At that, Mammy Tulip, suddenly throwing her white apron over her face, broke into loud weeping. “My chile,” she cried. “Dat boy I nus same like he wuz my own an’ ain’t never gib he mammy a impident word sence he been born, an’ now he ma an’ pa doan’ name him at pray’r time.”
Angela went up to Mammy Tulip and, putting her arm around the old woman’s neck, leaned upon her broad shoulder, her heart wrung with pity for Neville. But even in that moment she knew that she was not in love with him.
With the early summer the stupendous clamor of war and the carnival of blood began.
Richard Tremaine’s battery had been ordered to the front and was in most of the great battles of the summer of 1861. Often long periods of time passed when no news of him reached Harrowby. The Richmond newspapers, received twice in the week, which had been leisurely read two or three days after they arrived, were now seized upon with avidity, and the grewsome list of dead, wounded, and missing was scanned with anxious eyes by Colonel Tremaine.
Angela, hovering about him as he read over this direful list, would glance at it herself. Suppose she should find Isabey’s name in it. How would she take it? She had never fainted in her life, but she had a haunting fear that if she should read Isabey’s name among the killed she should faint or shriek or in some way betray herself.
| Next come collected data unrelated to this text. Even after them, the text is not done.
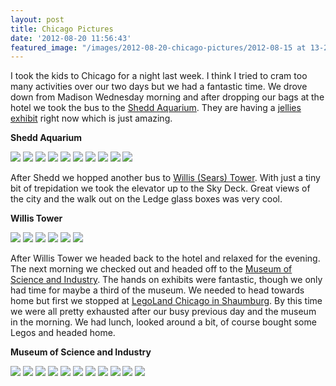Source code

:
 ```yaml
---
layout: post
title: Chicago Pictures
date: '2012-08-20 11:56:43'
featured_image: "/images/2012-08-20-chicago-pictures/2012-08-15 at 13-24-15.jpeg"
---
```


I took the kids to Chicago for a night last week. I think I tried to cram too many activities over our two days but we had a fantastic time. We drove down from Madison Wednesday morning and after dropping our bags at the hotel we took the bus to the [Shedd Aquarium](http://www.sheddaquarium.org). They are having a [jellies exhibit](http://www.sheddaquarium.org/specialexhibit/index.html) right now which is just amazing.

**Shedd Aquarium**

<div class="gallery">
    <img src="/images/2012-08-20-chicago-pictures/2012-08-15 at 13-20-36.jpeg">
    <img src="/images/2012-08-20-chicago-pictures/2012-08-15 at 13-22-26.jpeg">
    <img src="/images/2012-08-20-chicago-pictures/2012-08-15 at 13-22-33.jpeg">
    <img src="/images/2012-08-20-chicago-pictures/2012-08-15 at 13-22-41.jpeg">
    <img src="/images/2012-08-20-chicago-pictures/2012-08-15 at 13-24-14.jpeg">
    <img src="/images/2012-08-20-chicago-pictures/2012-08-15 at 13-28-54.jpeg">
    <img src="/images/2012-08-20-chicago-pictures/2012-08-15 at 13-29-08.jpeg">
    <img src="/images/2012-08-20-chicago-pictures/2012-08-15 at 13-29-19.jpeg">
    <img src="/images/2012-08-20-chicago-pictures/2012-08-15 at 14-15-03.jpeg">
    <img src="/images/2012-08-20-chicago-pictures/2012-08-15 at 14-35-32.jpeg">
</div>

After Shedd we hopped another bus to [Willis (Sears) Tower](http://www.theskydeck.com). With just a tiny bit of trepidation we took the elevator up to the Sky Deck. Great views of the city and the walk out on the Ledge glass boxes was very cool.

**Willis Tower**

<div class="gallery">
    <img src="/images/2012-08-20-chicago-pictures/2012-08-15 at 15-33-47.jpeg">
    <img src="/images/2012-08-20-chicago-pictures/2012-08-15 at 15-33-52.jpeg">
    <img src="/images/2012-08-20-chicago-pictures/2012-08-15 at 15-58-10.jpeg">
    <img src="/images/2012-08-20-chicago-pictures/2012-08-15 at 15-59-05.jpeg">
    <img src="/images/2012-08-20-chicago-pictures/2012-08-15 at 16-01-46.jpeg">
    <img src="/images/2012-08-20-chicago-pictures/2012-08-15 at 16-03-28.jpeg">
</div>

After Willis Tower we headed back to the hotel and relaxed for the evening.  
The next morning we checked out and headed off to the [Museum of Science and Industry](http://www.msichicago.org). The hands on exhibits were fantastic, though we only had time for maybe a third of the museum. We needed to head towards home but first we stopped at [LegoLand Chicago in Shaumburg](http://www.legolanddiscoverycenter.com/chicago/). By this time we were all pretty exhausted after our busy previous day and the museum in the morning. We had lunch, looked around a bit, of course bought some Legos and headed home.

**Museum of Science and Industry**

<div class="gallery">
    <img src="/images/2012-08-20-chicago-pictures/2012-08-16 at 10-00-54.jpeg">
    <img src="/images/2012-08-20-chicago-pictures/2012-08-16 at 10-03-59.jpeg">
    <img src="/images/2012-08-20-chicago-pictures/2012-08-16 at 10-20-39.jpeg">
    <img src="/images/2012-08-20-chicago-pictures/2012-08-16 at 10-49-36.jpeg">
    <img src="/images/2012-08-20-chicago-pictures/2012-08-16 at 10-49-44.jpeg">
    <img src="/images/2012-08-20-chicago-pictures/2012-08-16 at 10-49-55.jpeg">
    <img src="/images/2012-08-20-chicago-pictures/2012-08-16 at 10-51-42.jpeg">
    <img src="/images/2012-08-20-chicago-pictures/2012-08-16 at 10-52-38.jpeg">
    <img src="/images/2012-08-20-chicago-pictures/2012-08-16 at 10-57-35.jpeg">
    <img src="/images/2012-08-20-chicago-pictures/2012-08-16 at 10-59-44.jpeg">
    <img src="/images/2012-08-20-chicago-pictures/2012-08-16 at 11-07-11.jpeg">
</div>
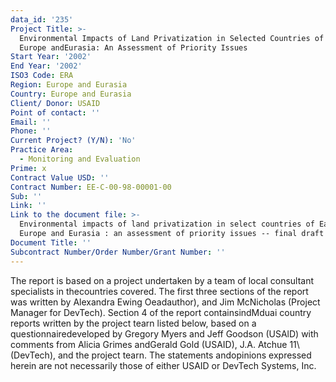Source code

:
 ```yaml
---
data_id: '235'
Project Title: >-
  Environmental Impacts of Land Privatization in Selected Countries of Eastern
  Europe andEurasia: An Assessment of Priority Issues
Start Year: '2002'
End Year: '2002'
ISO3 Code: ERA
Region: Europe and Eurasia
Country: Europe and Eurasia
Client/ Donor: USAID
Point of contact: ''
Email: ''
Phone: ''
Current Project? (Y/N): 'No'
Practice Area:
  - Monitoring and Evaluation
Prime: x
Contract Value USD: ''
Contract Number: EE-C-00-98-00001-00
Sub: ''
Link: ''
Link to the document file: >-
  Environmental impacts of land privatization in select countries of Eastern
  Europe and Eurasia : an assessment of priority issues -- final draft report
Document Title: ''
Subcontract Number/Order Number/Grant Number: ''
---
```

The report is based on a project undertaken by a team of local consultant specialists in thecountries covered. The first three sections of the report was written by Alexandra Ewing Oeadauthor), and Jim McNicholas (Project Manager for DevTech). Section 4 of the report containsindMduai country reports written by the project tearn listed below, based on a questionnairedeveloped by Gregory Myers and Jeff Goodson (USAlD) with comments from Alicia Grimes andGerald Gold (USAID), J.A. Atchue 11\ (DevTech), and the project tearn. The statements andopinions expressed herein are not necessarily those of either USAID or DevTech Systems, Inc.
Madame Isabey was keyed up also to periods of anxiety, although she showed a spirit of cheerfulness and courage which was remarkable. The life at Harrowby, so placid without, was full of fears and tumults within, and was extraordinarily different from the years of pleasuring which Madame Isabey had spent between New Orleans and Paris, but she made no complaint, nor did Adrienne, though, if anything, it was harder on her than on the older lady.
Adrienne had few resources, music being the chief. But with natural tact she forbore from spending long hours at the piano, which she would have done in her own home. Her taste for reading lay in a few pessimistic French poets and romancers, but even with these, the time was heavy on her hands. She had found life disappointing from the first. Formed for love, her first marriage had been as loveless as it was respectable. Then had come a mortal wound to her pride—when she was free Isabey no longer cared. It was not as if they had been separated and her image had gradually faded from his mind; they had been thrown constantly together during the seven years of her widowhood, and all their world was continually suggesting the appropriateness of their marriage. So that the idea of it was necessarily before Isabey’s mind, yet he had spoken no word, and Adrienne felt a sad certainty that no word would be spoken by him.
She had a quiet pride which not even jealousy could lash into resentment. She saw the sudden witchery which this nineteen-year-old Angela, this wife who was no wife, had cast over Isabey, and did not wonder at it. Angela was to Adrienne as much an unknown quantity as she herself was to Angela. Adrienne felt herself robbed of something which could be of no use to Angela, who possessed it, and Adrienne was thirty with her youth behind her while Angela, not yet twenty, was entering upon those ten years which to most women count for more than all that has gone before or can come after.
The most unfailing courtesy prevailed between these two women. They exchanged small kindnesses, spent some hours of every day together in feminine employment, but a great gulf lay between them.
Angela felt instinctively and intuitively the things which Adrienne knew, and reasoned upon them calmly and sadly. Adrienne had everything and yet she had nothing. A still and mortal antagonism had been growing steadily from the first between the women, but not the smallest indication of it was given in manner or behavior. Both were women of the highest breeding, and each was secretly ashamed of the ignoble passion of jealousy which possessed them, and had the art to conceal it.